Sweden's Riksbank holds policy unchanged, sees first rate hike at end 2024
STOCKHOLM, Nov 25 (Reuters) - Sweden's central bank left policy unchanged on Thursday, arguing that currently above-target inflation would ease back next year and pencilling in its first rate hike since the COVID-19 pandemic struck for the end of 2024.
The benchmark repo rate has been at zero since the start of 2020 and the Riksbank has been in no hurry to tighten policy despite a rapid recovery from the effects of the pandemic.
"If inflation is to be close to the target in the longer term, cost pressures need to increase more permanently.

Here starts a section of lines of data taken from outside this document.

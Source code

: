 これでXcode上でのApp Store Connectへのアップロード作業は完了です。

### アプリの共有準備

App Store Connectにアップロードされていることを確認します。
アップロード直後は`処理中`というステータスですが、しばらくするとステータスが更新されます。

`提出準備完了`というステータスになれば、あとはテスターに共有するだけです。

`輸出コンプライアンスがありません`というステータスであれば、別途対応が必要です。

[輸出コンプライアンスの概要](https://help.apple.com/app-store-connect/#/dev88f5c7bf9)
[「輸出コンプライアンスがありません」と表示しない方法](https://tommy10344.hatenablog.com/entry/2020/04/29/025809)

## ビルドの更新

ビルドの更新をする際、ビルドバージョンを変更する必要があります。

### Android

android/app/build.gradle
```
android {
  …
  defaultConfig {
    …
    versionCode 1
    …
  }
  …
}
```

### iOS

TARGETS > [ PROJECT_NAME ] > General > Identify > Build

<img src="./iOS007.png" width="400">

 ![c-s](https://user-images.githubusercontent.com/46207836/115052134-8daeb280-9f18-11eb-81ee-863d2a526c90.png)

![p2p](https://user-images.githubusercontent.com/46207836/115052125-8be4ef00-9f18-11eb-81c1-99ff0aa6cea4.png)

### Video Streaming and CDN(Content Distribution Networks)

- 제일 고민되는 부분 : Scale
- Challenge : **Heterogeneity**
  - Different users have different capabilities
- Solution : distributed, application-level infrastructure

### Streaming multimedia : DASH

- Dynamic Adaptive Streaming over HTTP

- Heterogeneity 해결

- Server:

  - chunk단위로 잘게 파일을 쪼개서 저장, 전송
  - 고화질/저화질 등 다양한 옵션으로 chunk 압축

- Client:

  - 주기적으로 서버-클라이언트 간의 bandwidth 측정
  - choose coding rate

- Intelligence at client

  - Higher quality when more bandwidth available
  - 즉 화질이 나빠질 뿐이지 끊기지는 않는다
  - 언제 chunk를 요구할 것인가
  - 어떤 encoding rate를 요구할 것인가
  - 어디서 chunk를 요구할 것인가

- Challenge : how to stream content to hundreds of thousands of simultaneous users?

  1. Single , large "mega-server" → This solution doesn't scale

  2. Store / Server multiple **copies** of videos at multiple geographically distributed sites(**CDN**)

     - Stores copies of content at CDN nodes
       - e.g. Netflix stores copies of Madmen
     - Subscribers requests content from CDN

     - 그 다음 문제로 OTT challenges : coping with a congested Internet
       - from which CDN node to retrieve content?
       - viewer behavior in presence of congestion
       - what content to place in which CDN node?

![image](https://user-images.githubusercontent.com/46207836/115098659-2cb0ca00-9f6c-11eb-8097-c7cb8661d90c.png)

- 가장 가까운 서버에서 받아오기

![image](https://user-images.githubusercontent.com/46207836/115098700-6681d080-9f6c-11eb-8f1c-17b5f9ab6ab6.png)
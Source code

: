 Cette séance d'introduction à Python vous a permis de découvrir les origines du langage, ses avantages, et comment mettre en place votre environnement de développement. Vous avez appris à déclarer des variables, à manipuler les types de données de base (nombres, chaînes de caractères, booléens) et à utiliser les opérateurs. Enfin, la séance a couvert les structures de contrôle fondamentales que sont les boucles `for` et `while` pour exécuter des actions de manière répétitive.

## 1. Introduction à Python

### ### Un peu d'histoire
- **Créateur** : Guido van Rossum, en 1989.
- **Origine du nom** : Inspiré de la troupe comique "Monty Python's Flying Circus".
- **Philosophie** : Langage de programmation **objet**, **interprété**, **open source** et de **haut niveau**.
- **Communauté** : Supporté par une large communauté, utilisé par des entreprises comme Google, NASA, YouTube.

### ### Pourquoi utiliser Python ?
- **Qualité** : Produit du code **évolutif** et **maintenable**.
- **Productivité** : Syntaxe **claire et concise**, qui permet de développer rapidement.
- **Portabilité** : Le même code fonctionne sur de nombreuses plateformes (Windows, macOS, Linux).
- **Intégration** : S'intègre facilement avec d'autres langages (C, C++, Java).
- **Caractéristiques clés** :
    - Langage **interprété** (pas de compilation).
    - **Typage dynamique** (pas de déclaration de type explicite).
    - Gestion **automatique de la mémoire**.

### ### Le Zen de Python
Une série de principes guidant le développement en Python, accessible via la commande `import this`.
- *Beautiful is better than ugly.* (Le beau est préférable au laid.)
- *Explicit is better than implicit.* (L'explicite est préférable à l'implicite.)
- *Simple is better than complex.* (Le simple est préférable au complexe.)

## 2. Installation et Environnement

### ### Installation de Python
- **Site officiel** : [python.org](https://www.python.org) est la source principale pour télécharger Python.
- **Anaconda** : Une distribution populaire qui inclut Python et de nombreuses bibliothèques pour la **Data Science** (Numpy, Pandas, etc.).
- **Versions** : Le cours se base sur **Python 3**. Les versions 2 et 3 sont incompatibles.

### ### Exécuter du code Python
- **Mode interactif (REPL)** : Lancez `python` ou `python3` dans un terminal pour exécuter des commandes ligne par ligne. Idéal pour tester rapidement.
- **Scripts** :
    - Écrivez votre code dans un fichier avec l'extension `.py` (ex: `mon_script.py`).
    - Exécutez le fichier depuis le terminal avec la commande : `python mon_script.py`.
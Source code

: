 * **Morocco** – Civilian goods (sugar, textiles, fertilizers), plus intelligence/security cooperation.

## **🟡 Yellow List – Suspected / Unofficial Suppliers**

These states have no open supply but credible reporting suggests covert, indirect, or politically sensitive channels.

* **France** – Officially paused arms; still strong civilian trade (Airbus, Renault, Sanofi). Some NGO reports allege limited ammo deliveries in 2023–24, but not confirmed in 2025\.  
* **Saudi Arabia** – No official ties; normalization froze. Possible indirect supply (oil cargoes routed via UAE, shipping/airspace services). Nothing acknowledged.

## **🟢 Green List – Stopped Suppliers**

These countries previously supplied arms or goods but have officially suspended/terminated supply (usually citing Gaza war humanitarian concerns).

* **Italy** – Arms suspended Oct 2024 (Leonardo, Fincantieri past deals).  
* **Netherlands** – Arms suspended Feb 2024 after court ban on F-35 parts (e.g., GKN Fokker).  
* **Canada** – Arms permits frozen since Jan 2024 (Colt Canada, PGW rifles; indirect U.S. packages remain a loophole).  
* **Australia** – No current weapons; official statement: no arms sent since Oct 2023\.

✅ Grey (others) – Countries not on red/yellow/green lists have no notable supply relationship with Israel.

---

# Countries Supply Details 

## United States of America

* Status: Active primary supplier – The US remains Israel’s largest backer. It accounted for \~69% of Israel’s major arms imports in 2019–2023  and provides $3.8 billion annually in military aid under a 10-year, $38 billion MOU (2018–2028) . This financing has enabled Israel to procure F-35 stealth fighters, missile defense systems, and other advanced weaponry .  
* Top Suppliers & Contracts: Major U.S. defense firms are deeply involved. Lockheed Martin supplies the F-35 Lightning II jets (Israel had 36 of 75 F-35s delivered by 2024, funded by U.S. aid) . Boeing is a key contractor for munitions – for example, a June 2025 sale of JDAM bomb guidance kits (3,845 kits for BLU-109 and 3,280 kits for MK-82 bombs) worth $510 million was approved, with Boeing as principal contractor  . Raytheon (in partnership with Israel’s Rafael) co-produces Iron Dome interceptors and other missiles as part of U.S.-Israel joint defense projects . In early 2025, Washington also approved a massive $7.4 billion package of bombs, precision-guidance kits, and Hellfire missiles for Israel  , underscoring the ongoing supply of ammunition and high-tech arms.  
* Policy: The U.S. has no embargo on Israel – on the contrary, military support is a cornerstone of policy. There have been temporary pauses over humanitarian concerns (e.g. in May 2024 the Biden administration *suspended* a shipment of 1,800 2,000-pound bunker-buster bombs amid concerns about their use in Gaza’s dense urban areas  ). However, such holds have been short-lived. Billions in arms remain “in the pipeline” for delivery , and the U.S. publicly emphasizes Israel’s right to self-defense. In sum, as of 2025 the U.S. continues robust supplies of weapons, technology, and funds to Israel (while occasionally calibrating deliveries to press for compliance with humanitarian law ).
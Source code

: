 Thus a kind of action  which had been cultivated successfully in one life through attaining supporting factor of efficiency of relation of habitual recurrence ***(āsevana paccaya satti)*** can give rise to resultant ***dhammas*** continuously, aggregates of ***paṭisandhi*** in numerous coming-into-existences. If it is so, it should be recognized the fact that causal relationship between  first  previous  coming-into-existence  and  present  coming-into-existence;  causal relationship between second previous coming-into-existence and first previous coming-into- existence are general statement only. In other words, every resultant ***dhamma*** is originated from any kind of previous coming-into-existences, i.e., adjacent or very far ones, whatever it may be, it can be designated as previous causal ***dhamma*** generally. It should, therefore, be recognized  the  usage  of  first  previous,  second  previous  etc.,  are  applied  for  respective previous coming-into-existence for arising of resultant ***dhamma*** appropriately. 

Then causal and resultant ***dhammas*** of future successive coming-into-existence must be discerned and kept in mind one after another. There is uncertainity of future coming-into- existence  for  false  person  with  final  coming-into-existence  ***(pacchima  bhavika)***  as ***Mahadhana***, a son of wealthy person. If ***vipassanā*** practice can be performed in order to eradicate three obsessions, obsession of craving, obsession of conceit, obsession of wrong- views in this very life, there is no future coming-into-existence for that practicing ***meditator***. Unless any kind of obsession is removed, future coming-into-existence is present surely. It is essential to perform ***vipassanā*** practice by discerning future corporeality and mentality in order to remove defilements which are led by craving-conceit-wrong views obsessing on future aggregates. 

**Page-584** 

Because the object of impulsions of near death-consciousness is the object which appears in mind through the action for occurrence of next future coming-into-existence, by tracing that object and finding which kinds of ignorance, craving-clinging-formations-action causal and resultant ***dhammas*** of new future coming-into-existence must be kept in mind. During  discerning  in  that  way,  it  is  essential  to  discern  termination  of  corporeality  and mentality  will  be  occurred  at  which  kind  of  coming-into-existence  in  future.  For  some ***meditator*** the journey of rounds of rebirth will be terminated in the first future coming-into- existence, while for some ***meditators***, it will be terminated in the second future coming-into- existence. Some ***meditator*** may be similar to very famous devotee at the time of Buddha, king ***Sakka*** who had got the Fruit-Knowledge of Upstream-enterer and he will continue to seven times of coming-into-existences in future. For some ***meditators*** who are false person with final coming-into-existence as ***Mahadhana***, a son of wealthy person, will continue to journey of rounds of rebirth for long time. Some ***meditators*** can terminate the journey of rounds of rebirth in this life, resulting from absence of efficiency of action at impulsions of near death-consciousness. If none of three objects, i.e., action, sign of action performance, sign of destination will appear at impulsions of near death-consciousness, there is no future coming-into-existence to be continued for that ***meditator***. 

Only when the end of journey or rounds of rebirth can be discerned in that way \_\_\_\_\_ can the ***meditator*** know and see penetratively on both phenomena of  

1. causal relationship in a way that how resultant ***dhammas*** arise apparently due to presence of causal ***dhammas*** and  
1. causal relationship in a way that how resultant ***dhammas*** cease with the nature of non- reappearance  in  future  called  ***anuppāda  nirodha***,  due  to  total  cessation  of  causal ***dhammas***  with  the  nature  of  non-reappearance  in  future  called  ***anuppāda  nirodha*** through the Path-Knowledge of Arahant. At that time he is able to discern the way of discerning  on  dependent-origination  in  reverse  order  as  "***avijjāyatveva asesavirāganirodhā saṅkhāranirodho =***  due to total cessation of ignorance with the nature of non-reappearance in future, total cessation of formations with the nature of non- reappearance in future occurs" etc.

This requires continued support from monetary policy," the central bank said in a statement.
The Riksbank also stuck to plans to maintain its balance sheet through next year before allowing the portfolio to decrease gradually.
"While the Bank is in no rush to raise the repo rate, the insertion of a rate hike into the end of its three-year projection period means it is no longer as decidedly dovish," David Oxley, Senior European Economist at Capital Economics, said in a note.
The Swedish crown strengthened temporarily after the decision was published.
INFLATION CONUNDRUM
Central bankers around the world are grappling with the question of whether the currently high pace of inflation is a temporary effect of economies restarting after the pandemic, or more long-lasting, and when they should begin to rein in ultra-loose monetary policy.
The Bank of England, among others, has signalled policy tightening ahead while several smaller central banks, from Norway to South Korea, have already hiked rates. read more
In Sweden, headline inflation reached its fastest pace since the autumn of 2008 in October, but the Riksbank - which has already started tapering its asset purchase programme - has been convinced that price pressure is temporary.
The central bank said it expected inflation to fall back next year.
"The most important reason is that energy prices are not expected to rise as quickly next year," it said. "Another reason why inflation will slow down is that the bottlenecks will be resolved when growth enters a calmer phase."